Thrid is we call the same funtion recursively, so it's good idea to keep results of current start and end, so that we can use the results later. It's time saving.

Approach:

Generating All Unique Binary Search Trees

This solution defines a class Solution containing a method generateTrees which generates all possible unique binary search trees (BSTs) with n nodes. The algorithm utilizes memoization to store previously computed results and avoid redundant calculations, thus improving efficiency.

Implementation Steps

Step 1: Define the Solution Class

Define a class Solution containing a method generateTrees which takes an integer n as input and returns a list of optional TreeNode objects.

Step 2: Base Case Check

Check if n is 0. If it is, return an empty list since there are no possible trees with 0 nodes.

Step 3: Initialize Memoization Dictionary

Initialize an empty dictionary called memo. This dictionary will be used to store previously computed results for specific ranges of values to avoid redundant calculations.

Step 4: Define the Inner Function

Define an inner function called generate_trees that takes two parameters: start and end, which represent the range of values for which binary search trees need to be generated.

Step 5: Memoization Check

Inside the generate_trees function:

• Check if the tuple (start, end) exists as a key in the memo dictionary. If it does, return the corresponding value from the memo dictionary.

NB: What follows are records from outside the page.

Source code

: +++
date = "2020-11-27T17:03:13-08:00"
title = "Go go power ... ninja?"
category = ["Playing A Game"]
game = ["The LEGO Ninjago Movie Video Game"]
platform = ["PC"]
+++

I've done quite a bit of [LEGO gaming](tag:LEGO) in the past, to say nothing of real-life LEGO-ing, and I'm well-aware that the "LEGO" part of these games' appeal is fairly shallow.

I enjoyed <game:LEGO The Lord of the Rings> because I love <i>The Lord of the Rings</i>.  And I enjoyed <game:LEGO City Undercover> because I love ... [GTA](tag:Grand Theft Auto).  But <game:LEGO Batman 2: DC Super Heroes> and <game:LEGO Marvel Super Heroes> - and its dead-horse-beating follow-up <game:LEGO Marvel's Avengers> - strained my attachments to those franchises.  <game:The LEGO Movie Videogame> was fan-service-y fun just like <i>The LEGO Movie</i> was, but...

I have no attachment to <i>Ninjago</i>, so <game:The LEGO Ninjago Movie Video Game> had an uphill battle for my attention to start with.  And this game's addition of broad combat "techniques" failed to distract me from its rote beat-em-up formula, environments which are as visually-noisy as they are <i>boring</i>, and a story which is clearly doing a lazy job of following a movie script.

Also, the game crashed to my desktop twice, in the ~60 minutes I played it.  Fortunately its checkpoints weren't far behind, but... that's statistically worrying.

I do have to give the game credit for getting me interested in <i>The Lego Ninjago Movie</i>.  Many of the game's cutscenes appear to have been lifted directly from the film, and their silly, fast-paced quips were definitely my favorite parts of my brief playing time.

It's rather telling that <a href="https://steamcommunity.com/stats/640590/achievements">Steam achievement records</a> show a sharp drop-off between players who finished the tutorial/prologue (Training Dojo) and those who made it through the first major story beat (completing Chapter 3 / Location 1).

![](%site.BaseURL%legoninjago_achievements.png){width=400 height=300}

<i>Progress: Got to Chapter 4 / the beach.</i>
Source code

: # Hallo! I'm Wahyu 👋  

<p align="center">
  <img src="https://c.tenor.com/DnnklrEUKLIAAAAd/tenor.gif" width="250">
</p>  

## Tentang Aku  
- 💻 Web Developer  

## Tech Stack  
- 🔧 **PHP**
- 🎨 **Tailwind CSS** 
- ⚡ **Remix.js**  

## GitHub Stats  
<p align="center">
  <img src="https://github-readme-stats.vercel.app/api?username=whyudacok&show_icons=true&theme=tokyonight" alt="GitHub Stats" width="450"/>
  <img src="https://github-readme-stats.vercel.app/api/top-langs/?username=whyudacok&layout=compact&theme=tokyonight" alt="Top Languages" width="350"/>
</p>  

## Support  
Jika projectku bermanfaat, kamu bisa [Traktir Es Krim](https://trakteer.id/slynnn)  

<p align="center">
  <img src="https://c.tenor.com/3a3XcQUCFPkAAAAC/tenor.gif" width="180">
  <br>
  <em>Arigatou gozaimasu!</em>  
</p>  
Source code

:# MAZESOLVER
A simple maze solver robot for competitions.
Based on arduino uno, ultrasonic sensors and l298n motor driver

Step 6: Initialize Trees List

• Initialize an empty list called trees. This list will store the generated trees for the current range.
• If start is greater than end, append None to the trees list, indicating an empty subtree, and return the trees list.

Step 7: Loop Through Root Values

• Loop through each value root_val in the range [start, end] (inclusive):
  • Recursively call the generate_trees function for the left subtree with the range [start, root_val - 1] and store the result in left_trees.
  • Recursively call the generate_trees function for the right subtree with the range [root_val + 1, end] and store the result in right_trees.

Step 8: Generate Trees

• Nested loop through each combination of left_tree in left_trees and right_tree in right_trees:
  • Create a new TreeNode instance with root_val as the value, left_tree as the left child, and right_tree as the right child.
  • Append the new TreeNode to the trees list.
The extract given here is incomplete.